The point of departure for this special issue is the hypothesis that the view from the car has established a new epistemology of the urban landscape. Focusing on the views from the car produced by architects will help us better understand how this epistemological shift influenced architectural thinking and practice. The automobile reshaped our conceptions of space revolutionizing the way architects perceive the urban environment and contributing significantly to the transformation of the relationship between architecture and the city. Automobiles transformed the ways in which we access and move around in cities, but also the city’s own relation to its territory. No other factor changed the city so drastically during the twentieth century. Many architects and architectural critics and theorists have been attracted to ‘automobile vision’. But in the field of history and theory of urban design many questions concerning the impact of the automobile on our perception of the city and its territory have not been explored in depth.

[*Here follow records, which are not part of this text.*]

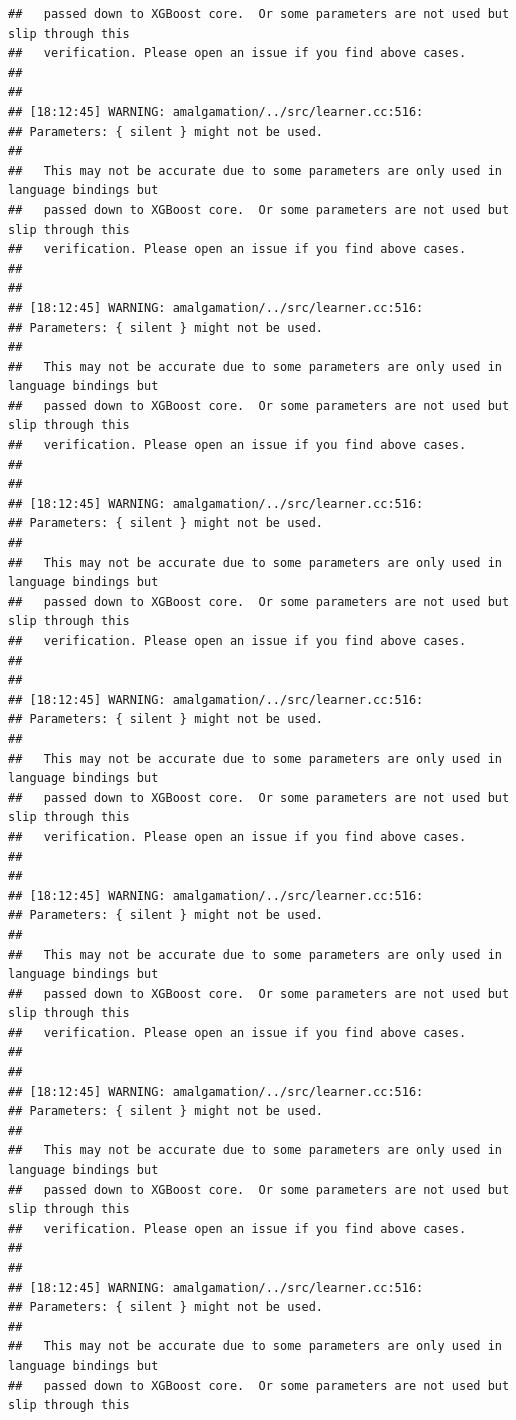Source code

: \documentclass[AMS,STIX2COL]{WileyNJD-v2}\usepackage[]{graphicx}\usepackage[]{color}
\makeatletter
\newenvironment{kframe}{%
 \def\at@end@of@kframe{}%
 \ifinner\ifhmode%
  \def\at@end@of@kframe{\end{minipage}}%
  \begin{minipage}{\columnwidth}%
 \fi\fi%
 \def\FrameCommand##1{\hskip\@totalleftmargin \hskip-\fboxsep
 \colorbox{shadecolor}{##1}\hskip-\fboxsep
     \hskip-\linewidth \hskip-\@totalleftmargin \hskip\columnwidth}%
 \MakeFramed {\advance\hsize-\width
   \@totalleftmargin\z@ \linewidth\hsize
   \@setminipage}}%
 {\par\unskip\endMakeFramed%
 \at@end@of@kframe}
\newenvironment{knitrout}{}{} %
\makeatother
\begin{document}
\begin{knitrout}
\begin{kframe}
\begin{verbatim}
##   passed down to XGBoost core.  Or some parameters are not used but slip through this
##   verification. Please open an issue if you find above cases.
## 
## 
## [18:12:45] WARNING: amalgamation/../src/learner.cc:516: 
## Parameters: { silent } might not be used.
## 
##   This may not be accurate due to some parameters are only used in language bindings but
##   passed down to XGBoost core.  Or some parameters are not used but slip through this
##   verification. Please open an issue if you find above cases.
## 
## 
## [18:12:45] WARNING: amalgamation/../src/learner.cc:516: 
## Parameters: { silent } might not be used.
## 
##   This may not be accurate due to some parameters are only used in language bindings but
##   passed down to XGBoost core.  Or some parameters are not used but slip through this
##   verification. Please open an issue if you find above cases.
## 
## 
## [18:12:45] WARNING: amalgamation/../src/learner.cc:516: 
## Parameters: { silent } might not be used.
## 
##   This may not be accurate due to some parameters are only used in language bindings but
##   passed down to XGBoost core.  Or some parameters are not used but slip through this
##   verification. Please open an issue if you find above cases.
## 
## 
## [18:12:45] WARNING: amalgamation/../src/learner.cc:516: 
## Parameters: { silent } might not be used.
## 
##   This may not be accurate due to some parameters are only used in language bindings but
##   passed down to XGBoost core.  Or some parameters are not used but slip through this
##   verification. Please open an issue if you find above cases.
## 
## 
## [18:12:45] WARNING: amalgamation/../src/learner.cc:516: 
## Parameters: { silent } might not be used.
## 
##   This may not be accurate due to some parameters are only used in language bindings but
##   passed down to XGBoost core.  Or some parameters are not used but slip through this
##   verification. Please open an issue if you find above cases.
## 
## 
## [18:12:45] WARNING: amalgamation/../src/learner.cc:516: 
## Parameters: { silent } might not be used.
## 
##   This may not be accurate due to some parameters are only used in language bindings but
##   passed down to XGBoost core.  Or some parameters are not used but slip through this
##   verification. Please open an issue if you find above cases.
## 
## 
## [18:12:45] WARNING: amalgamation/../src/learner.cc:516: 
## Parameters: { silent } might not be used.
## 
##   This may not be accurate due to some parameters are only used in language bindings but
##   passed down to XGBoost core.  Or some parameters are not used but slip through this

\end{verbatim}
\end{kframe}
\end{knitrout}
\end{document}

This issue of Fabrications intends to explore the theories and methods most suitable for understanding how the automobile has transformed our perception of urban conditions. It will investigate which visual means and artefacts are most significant for the way we comprehend the snapshot aesthetics which is related to car travel. Journeys have always been a source of inspiration for architects, playing a significant role in shaping their design strategies. The issue aims to grasp the specificity of car travel as a new episteme. Using the writings of Donald Appleyard, Kevin Lynch, John Myer, Reyner Banham, Robert Venturi and Denise Scott Brown as a key reference and also considering John Lautner, Alison and Peter Smithson, Denise Scott Brown and Aldo Rossi’s practice of taking photographs from cars, the issue aims to establish a broader conceptual framework for tackling issues related to the impact of the automobile on architectural and urban thought. Papers that treat the different aspects of architects and urban designers’ automobile vision as expressions of the emergence of a new episteme are especially encouraged. Papers might also address, for example, the different ways that photography and film capture the snapshot aesthetics related to the automobile. The issue seeks papers aiming to address issues related to the emergence of the new perceptual regimes that emerged thanks to the automobile, focusing on a wide range of geographical and cultural contexts. To this end the issue, encourages articles that address places and perspectives from beyond the Euro-American context, such as those concerning the feral auto-tectonics of ‘Mad-Max’, or the great road trips and peripatetic architectures of Australasian grey nomads, referring to thephenomenon of retired people who take long – sometimes permanent – road trips.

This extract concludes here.